REPUBLIKA.CO.ID, JAKARTA— Setelah melewati puasa terutama hari-hari terakhir Ramadhan, biasanya umat Islam Indonesia menjalankan ritual safar ke kampung halaman atau mudik. Ramainya tradisi ritual mudik atau kembali ke udik hanya ada di Indonesia.
KH Jeje Zaenudin dalam bukunya "Seputar Masalah Puasa, Itikaf, Lailatul Qadar dan Lebaran" menjelaskan pengertian safar, menurut ahli bahasa safar tersusun dari 'sa, fa, dan ra yang berarti menampakkan dan mengungkap.

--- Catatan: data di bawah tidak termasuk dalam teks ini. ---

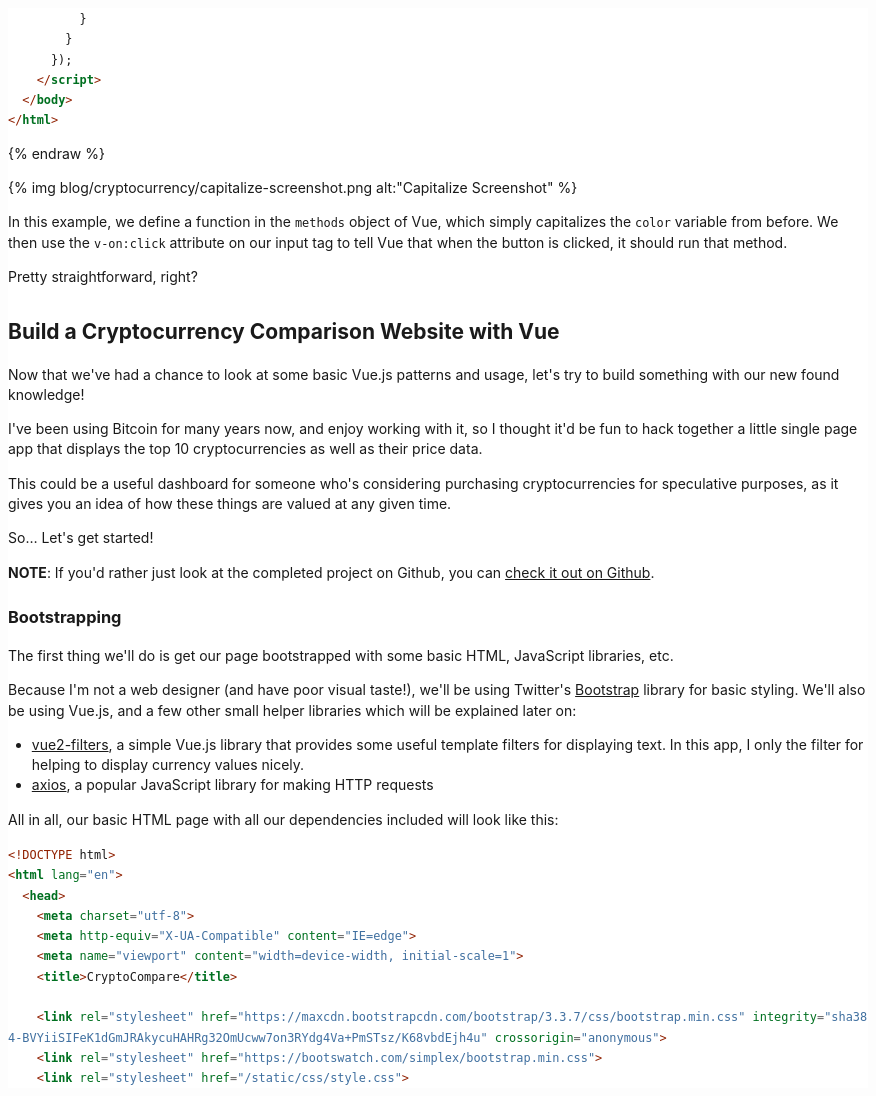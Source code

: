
 ```html
          }
        }
      });
    </script>
  </body>
</html>
```
{% endraw %}

{% img blog/cryptocurrency/capitalize-screenshot.png alt:"Capitalize Screenshot" %}

In this example, we define a function in the `methods` object of Vue, which simply
capitalizes the `color` variable from before. We then use the `v-on:click` attribute
on our input tag to tell Vue that when the button is clicked, it should run that
method.

Pretty straightforward, right?


## Build a Cryptocurrency Comparison Website with Vue

Now that we've had a chance to look at some basic Vue.js patterns and usage,
let's try to build something with our new found knowledge!

I've been using Bitcoin for many years now, and enjoy working with it, so I
thought it'd be fun to hack together a little single page app that displays the
top 10 cryptocurrencies as well as their price data.

This could be a useful dashboard for someone who's considering purchasing
cryptocurrencies for speculative purposes, as it gives you an idea of how these
things are valued at any given time.

So… Let's get started!

**NOTE**: If you'd rather just look at the completed project on Github, you can
[check it out on Github][].


### Bootstrapping

The first thing we'll do is get our page bootstrapped with some basic HTML,
JavaScript libraries, etc.

Because I'm not a web designer (and have poor visual taste!), we'll be using
Twitter's [Bootstrap][] library for basic styling. We'll also be using Vue.js, and a
few other small helper libraries which will be explained later on:

- [vue2-filters][], a simple Vue.js library that provides some useful template
  filters for displaying text. In this app, I only the filter for helping to
  display currency values nicely.
- [axios][], a popular JavaScript library for making HTTP requests

All in all, our basic HTML page with all our dependencies included will look
like this:

```html
<!DOCTYPE html>
<html lang="en">
  <head>
    <meta charset="utf-8">
    <meta http-equiv="X-UA-Compatible" content="IE=edge">
    <meta name="viewport" content="width=device-width, initial-scale=1">
    <title>CryptoCompare</title>

    <link rel="stylesheet" href="https://maxcdn.bootstrapcdn.com/bootstrap/3.3.7/css/bootstrap.min.css" integrity="sha384-BVYiiSIFeK1dGmJRAkycuHAHRg32OmUcww7on3RYdg4Va+PmSTsz/K68vbdEjh4u" crossorigin="anonymous">
    <link rel="stylesheet" href="https://bootswatch.com/simplex/bootstrap.min.css">
    <link rel="stylesheet" href="/static/css/style.css">
```

  [Vue.js]: https://vuejs.org/ "Vue.js"
  [React]: https://facebook.github.io/react/ "React.js"
  [Angular]: https://angularjs.org/ "Angular.js"
  [check it out on Github]: https://github.com/rdegges/cryptocompare "cryptocompare on Github"
  [Bootstrap]: http://getbootstrap.com/ "Twitter Bootstrap"
  [vue2-filters]: https://www.npmjs.com/package/vue2-filters "vue2-filters on NPM"
  [axios]: https://github.com/mzabriskie/axios "axios on Github"
  [CoinMarketCap]: https://coinmarketcap.com/api/ "CoinMarketCap"
  [CryptoCompare API]: https://www.cryptocompare.com/api "CryptoCompare API"
  [Twitter account]: https://twitter.com/oktadev "oktadev on Twitter"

Dan kata itu muncul ungkapan (asfara al-shubhu), atinya "pagi telah bersinar".
Alat menyapu tanah disebut (al-misfarah) berarti sapu, karena dengan sapu itu mengungkap tanah dari bumi (al-safir) artinya dua yaitu orang yang ikut campur urusan dua orang yang sedang bermusuhan untuk mendamaikan karena ia mengungkap hal-hal yang bisa menghubungkan keduanya.

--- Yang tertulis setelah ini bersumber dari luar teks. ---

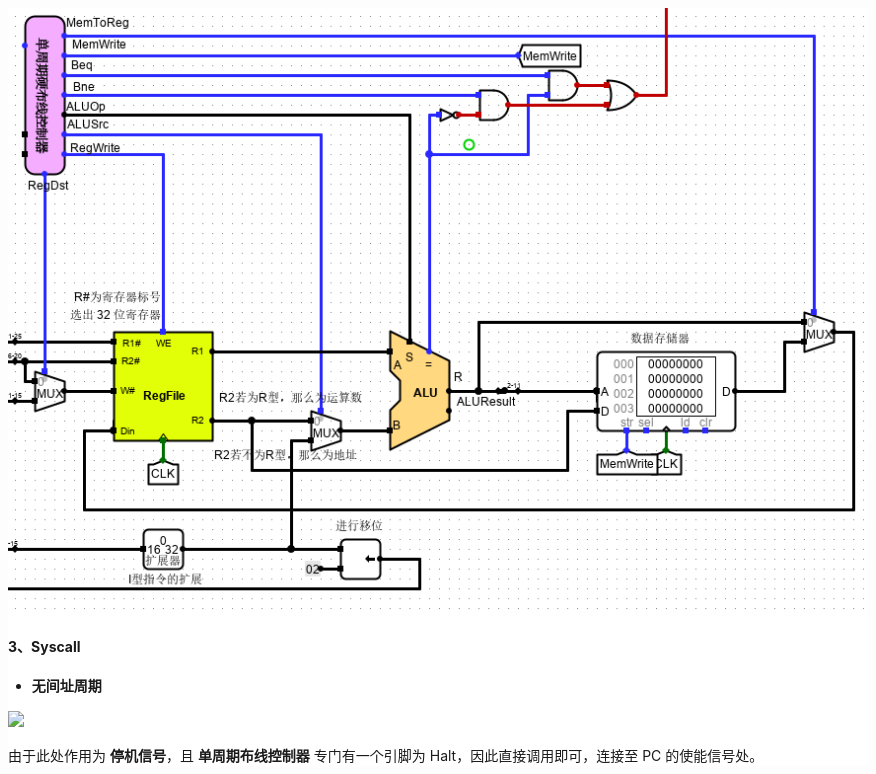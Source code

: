 ![image-20201116170235192](/assets/blog_image/2020-11-13-hust-cpu-study_4/image-20201116170235192.png)

#### 3、Syscall

- **无间址周期**

![](https://lyxf2000-1259802619.cos.ap-beijing.myqcloud.com/20200210124633.png)

由于此处作用为 **停机信号**，且 **单周期布线控制器** 专门有一个引脚为 Halt，因此直接调用即可，连接至 PC 的使能信号处。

(Al-sifr) yakni buku, karena dengannya mengungkap arti dengan penjelasannya safarat al mar'atu wajhaha wanita itu membuka wajahnya, yakni memperlihatkannya.
Kata as-sufru adalah jamak dari kata safir dan kata musafirun merupakan jamak dari musafir. As-sufru dan al-musafirun mempunyai satu arti. Yaitu orang yang melakukan perjalanan itu disebut musafir karena dengan melakukan perjalanan seseorang akan banyak menemukan dan menyingkap pengalaman baru.
"Dia akan menyadari bahwa ternyata bumi Allah SWT itu luas, yang selama ini dia terkungkung dalam keterbatasan lingkungannya," tulis KH Jeje Zaenudin.
Disebut safar karena dengan malakukan perjalanan jauh bersama orang lain akan terbukalah hakikat perilaku dan akhlak seseorang.
Bagaimana ketabahannya, keuletannya, sifat tolong menolongnya, ataukah dia justru seorang yang berakhlak buruk, tidak sabar, emosional, lemah fisik, tidak suka tolong menolong dan sebagainya dari akhlak buruk yang selama ini tersembunyi pada dirinya.
Menurut istilah syara, kata safar berarti keluar dari kampung halaman menuju suatu tempat yang berjarak jauh sehingga pelakunya diperbolehkan mengqashar sholat. Dengan demikian tidaklah dikategorikan safar jika perjalanan itu dekat.
"Semisal perjalanan seseorang ke pasar, ke kebun, ke kantor, ke tetangganya, dan perjalanan-perjalanan lain yang merupakan kesehariannya dimana dia pulang pergi tanpa membutuhkan perbekalan dan tidak membutuhkan waktu yang banyak," katanya.
Hanya saja para ulama berbeda pendapat mengenai batas minimal yang dikatagorikan safar. Sebagian ulama mengukur dengan waktu minimal sehari-semalam perjalanan. Sebagian ulama membatasi minimal dua hari perjalanan.
"Sebagian yang lain dengan batasan minimal tiga hari tiga malam perjalanan. Bahkan ada yang lebih singkat dari itu, yaitu sekitar 12 mil," katanya.